____ Records

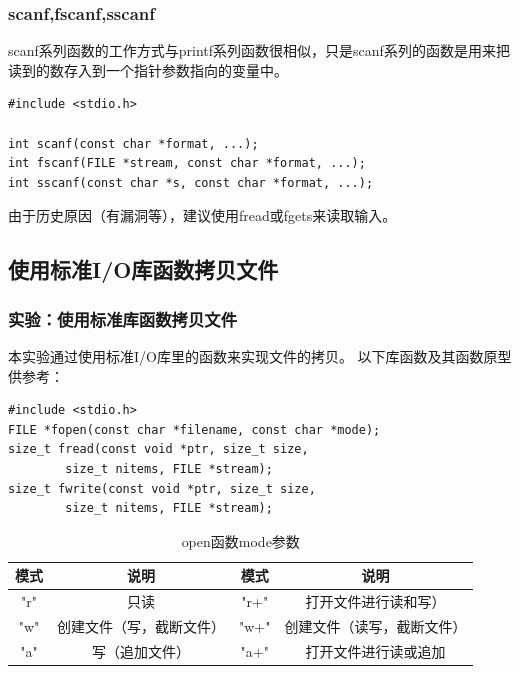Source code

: \documentclass{beamer}
\begin{document}
\begin{frame}[fragile]
\frametitle{scanf,fscanf,sscanf}
scanf系列函数的工作方式与printf系列函数很相似，只是scanf系列的函数是用来把读到的数存入到一个指针参数指向的变量中。
\begin{example}
\begin{verbatim}
#include <stdio.h>

int scanf(const char *format, ...);
int fscanf(FILE *stream, const char *format, ...);
int sscanf(const char *s, const char *format, ...);
\end{verbatim}
\end{example}

由于历史原因（有漏洞等），建议使用fread或fgets来读取输入。
\end{frame}
\subsection{使用标准I/O库函数拷贝文件}
\begin{frame}[fragile]
\frametitle{实验：使用标准库函数拷贝文件}
本实验通过使用标准I/O库里的函数来实现文件的拷贝。
以下库函数及其函数原型供参考：
\begin{lstlisting}
#include <stdio.h>
FILE *fopen(const char *filename, const char *mode);
size_t fread(const void *ptr, size_t size, 
        size_t nitems, FILE *stream);
size_t fwrite(const void *ptr, size_t size, 
        size_t nitems, FILE *stream);

\end{lstlisting}
\begin{table}
\begin{tabular}{cccc}
\toprule
\textbf{模式} & \textbf{说明} & \textbf{模式} & \textbf{说明} \\
\midrule
"r" & 只读 & "r+" & 打开文件进行读和写） \\
"w" & 创建文件（写，截断文件） & "w+"& 创建文件（读写，截断文件） \\
"a" & 写（追加文件） & "a+"& 打开文件进行读或追加 \\
\bottomrule
\end{tabular}
\caption{open函数mode参数}
\end{table}

\end{frame}
\end{document}
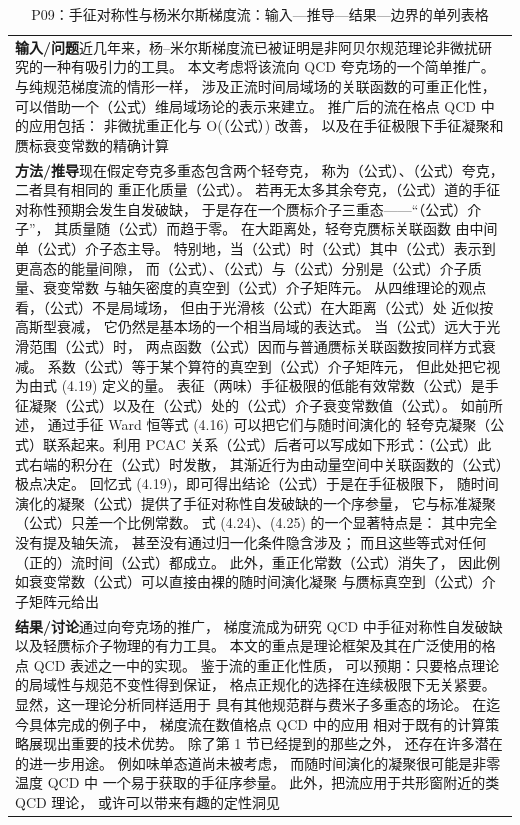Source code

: \documentclass[UTF8,11pt,oneside]{ctexbook}
\begin{document}
\begin{table}[htbp]
  \centering
  \caption*{P09：手征对称性与杨米尔斯梯度流：输入—推导—结果—边界的单列表格}
  \small
  \begin{tabular}{@{}p{}@{}}
    \toprule
    \textbf{输入/问题}\quad 近几年来，杨–米尔斯梯度流已被证明是非阿贝尔规范理论非微扰研究的一种有吸引力的工具。 本文考虑将该流向 QCD 夸克场的一个简单推广。 与纯规范梯度流的情形一样， 涉及正流时间局域场的关联函数的可重正化性， 可以借助一个（公式）维局域场论的表示来建立。 推广后的流在格点 QCD 中的应用包括： 非微扰重正化与 O(（公式）) 改善， 以及在手征极限下手征凝聚和赝标衰变常数的精确计算 \\
    \textbf{方法/推导}\quad 现在假定夸克多重态包含两个轻夸克， 称为（公式）、（公式）夸克，二者具有相同的 重正化质量（公式）。 若再无太多其余夸克，（公式）道的手征对称性预期会发生自发破缺， 于是存在一个赝标介子三重态——``（公式）介子''， 其质量随（公式）而趋于零。 在大距离处，轻夸克赝标关联函数 由中间单（公式）介子态主导。 特别地，当（公式）时（公式）其中（公式）表示到更高态的能量间隙， 而（公式）、（公式）与（公式）分别是（公式）介子质量、衰变常数 与轴矢密度的真空到（公式）介子矩阵元。 从四维理论的观点看，（公式）不是局域场， 但由于光滑核（公式）在大距离（公式）处 近似按高斯型衰减， 它仍然是基本场的一个相当局域的表达式。 当（公式）远大于光滑范围（公式）时， 两点函数（公式）因而与普通赝标关联函数按同样方式衰减。 系数（公式）等于某个算符的真空到（公式）介子矩阵元， 但此处把它视为由式 (4.19) 定义的量。 表征（两味）手征极限的低能有效常数（公式）是手征凝聚（公式）以及在（公式）处的（公式）介子衰变常数值（公式）。 如前所述， 通过手征 Ward 恒等式 (4.16) 可以把它们与随时间演化的 轻夸克凝聚（公式）联系起来。利用 PCAC 关系（公式）后者可以写成如下形式：（公式）此式右端的积分在（公式）时发散， 其渐近行为由动量空间中关联函数的（公式）极点决定。 回忆式 (4.19)，即可得出结论（公式）于是在手征极限下， 随时间演化的凝聚（公式）提供了手征对称性自发破缺的一个序参量， 它与标准凝聚（公式）只差一个比例常数。 式 (4.24)、(4.25) 的一个显著特点是： 其中完全没有提及轴矢流， 甚至没有通过归一化条件隐含涉及； 而且这些等式对任何（正的）流时间（公式）都成立。 此外，重正化常数（公式）消失了， 因此例如衰变常数（公式）可以直接由裸的随时间演化凝聚 与赝标真空到（公式）介子矩阵元给出 \\
    \textbf{结果/讨论}\quad 通过向夸克场的推广， 梯度流成为研究 QCD 中手征对称性自发破缺 以及轻赝标介子物理的有力工具。 本文的重点是理论框架及其在广泛使用的格点 QCD 表述之一中的实现。 鉴于流的重正化性质， 可以预期：只要格点理论的局域性与规范不变性得到保证， 格点正规化的选择在连续极限下无关紧要。 显然，这一理论分析同样适用于 具有其他规范群与费米子多重态的场论。 在迄今具体完成的例子中， 梯度流在数值格点 QCD 中的应用 相对于既有的计算策略展现出重要的技术优势。 除了第 1 节已经提到的那些之外， 还存在许多潜在的进一步用途。 例如味单态道尚未被考虑， 而随时间演化的凝聚很可能是非零温度 QCD 中 一个易于获取的手征序参量。 此外，把流应用于共形窗附近的类 QCD 理论， 或许可以带来有趣的定性洞见 \\

\end{tabular}
\end{table}
\end{document}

________

*What to produce*
When you copy the listing, keep every line exactly as it is but leave out all images.

*The answer*
Source code

: \documentclass{beamer}
\begin{document}
\begin{frame}[fragile]
\frametitle{scanf,fscanf,sscanf}
scanf系列函数的工作方式与printf系列函数很相似，只是scanf系列的函数是用来把读到的数存入到一个指针参数指向的变量中。
\begin{example}
\begin{verbatim}
#include <stdio.h>

int scanf(const char *format, ...);
int fscanf(FILE *stream, const char *format, ...);
int sscanf(const char *s, const char *format, ...);
\end{verbatim}
\end{example}

由于历史原因（有漏洞等），建议使用fread或fgets来读取输入。
\end{frame}
\subsection{使用标准I/O库函数拷贝文件}
\begin{frame}[fragile]
\frametitle{实验：使用标准库函数拷贝文件}
本实验通过使用标准I/O库里的函数来实现文件的拷贝。
以下库函数及其函数原型供参考：
\begin{lstlisting}
#include <stdio.h>
FILE *fopen(const char *filename, const char *mode);
size_t fread(const void *ptr, size_t size, 
        size_t nitems, FILE *stream);
size_t fwrite(const void *ptr, size_t size, 
        size_t nitems, FILE *stream);

\end{lstlisting}
\begin{table}
\begin{tabular}{cccc}
\toprule
\textbf{模式} & \textbf{说明} & \textbf{模式} & \textbf{说明} \\
\midrule
"r" & 只读 & "r+" & 打开文件进行读和写） \\
"w" & 创建文件（写，截断文件） & "w+"& 创建文件（读写，截断文件） \\
"a" & 写（追加文件） & "a+"& 打开文件进行读或追加 \\
\bottomrule
\end{tabular}
\caption{open函数mode参数}
\end{table}

\end{frame}
\end{document}
Source code

: \documentclass[UTF8,11pt,oneside]{ctexbook}
\begin{document}
\begin{table}[htbp]
  \centering
  \caption*{P09：手征对称性与杨米尔斯梯度流：输入—推导—结果—边界的单列表格}
  \small
  \begin{tabular}{@{}p{}@{}}
    \toprule
    \textbf{输入/问题}\quad 近几年来，杨–米尔斯梯度流已被证明是非阿贝尔规范理论非微扰研究的一种有吸引力的工具。 本文考虑将该流向 QCD 夸克场的一个简单推广。 与纯规范梯度流的情形一样， 涉及正流时间局域场的关联函数的可重正化性， 可以借助一个（公式）维局域场论的表示来建立。 推广后的流在格点 QCD 中的应用包括： 非微扰重正化与 O(（公式）) 改善， 以及在手征极限下手征凝聚和赝标衰变常数的精确计算 \\
    \textbf{方法/推导}\quad 现在假定夸克多重态包含两个轻夸克， 称为（公式）、（公式）夸克，二者具有相同的 重正化质量（公式）。 若再无太多其余夸克，（公式）道的手征对称性预期会发生自发破缺， 于是存在一个赝标介子三重态——``（公式）介子''， 其质量随（公式）而趋于零。 在大距离处，轻夸克赝标关联函数 由中间单（公式）介子态主导。 特别地，当（公式）时（公式）其中（公式）表示到更高态的能量间隙， 而（公式）、（公式）与（公式）分别是（公式）介子质量、衰变常数 与轴矢密度的真空到（公式）介子矩阵元。 从四维理论的观点看，（公式）不是局域场， 但由于光滑核（公式）在大距离（公式）处 近似按高斯型衰减， 它仍然是基本场的一个相当局域的表达式。 当（公式）远大于光滑范围（公式）时， 两点函数（公式）因而与普通赝标关联函数按同样方式衰减。 系数（公式）等于某个算符的真空到（公式）介子矩阵元， 但此处把它视为由式 (4.19) 定义的量。 表征（两味）手征极限的低能有效常数（公式）是手征凝聚（公式）以及在（公式）处的（公式）介子衰变常数值（公式）。 如前所述， 通过手征 Ward 恒等式 (4.16) 可以把它们与随时间演化的 轻夸克凝聚（公式）联系起来。利用 PCAC 关系（公式）后者可以写成如下形式：（公式）此式右端的积分在（公式）时发散， 其渐近行为由动量空间中关联函数的（公式）极点决定。 回忆式 (4.19)，即可得出结论（公式）于是在手征极限下， 随时间演化的凝聚（公式）提供了手征对称性自发破缺的一个序参量， 它与标准凝聚（公式）只差一个比例常数。 式 (4.24)、(4.25) 的一个显著特点是： 其中完全没有提及轴矢流， 甚至没有通过归一化条件隐含涉及； 而且这些等式对任何（正的）流时间（公式）都成立。 此外，重正化常数（公式）消失了， 因此例如衰变常数（公式）可以直接由裸的随时间演化凝聚 与赝标真空到（公式）介子矩阵元给出 \\
    \textbf{结果/讨论}\quad 通过向夸克场的推广， 梯度流成为研究 QCD 中手征对称性自发破缺 以及轻赝标介子物理的有力工具。 本文的重点是理论框架及其在广泛使用的格点 QCD 表述之一中的实现。 鉴于流的重正化性质， 可以预期：只要格点理论的局域性与规范不变性得到保证， 格点正规化的选择在连续极限下无关紧要。 显然，这一理论分析同样适用于 具有其他规范群与费米子多重态的场论。 在迄今具体完成的例子中， 梯度流在数值格点 QCD 中的应用 相对于既有的计算策略展现出重要的技术优势。 除了第 1 节已经提到的那些之外， 还存在许多潜在的进一步用途。 例如味单态道尚未被考虑， 而随时间演化的凝聚很可能是非零温度 QCD 中 一个易于获取的手征序参量。 此外，把流应用于共形窗附近的类 QCD 理论， 或许可以带来有趣的定性洞见 \\

\end{tabular}
\end{table}
\end{document}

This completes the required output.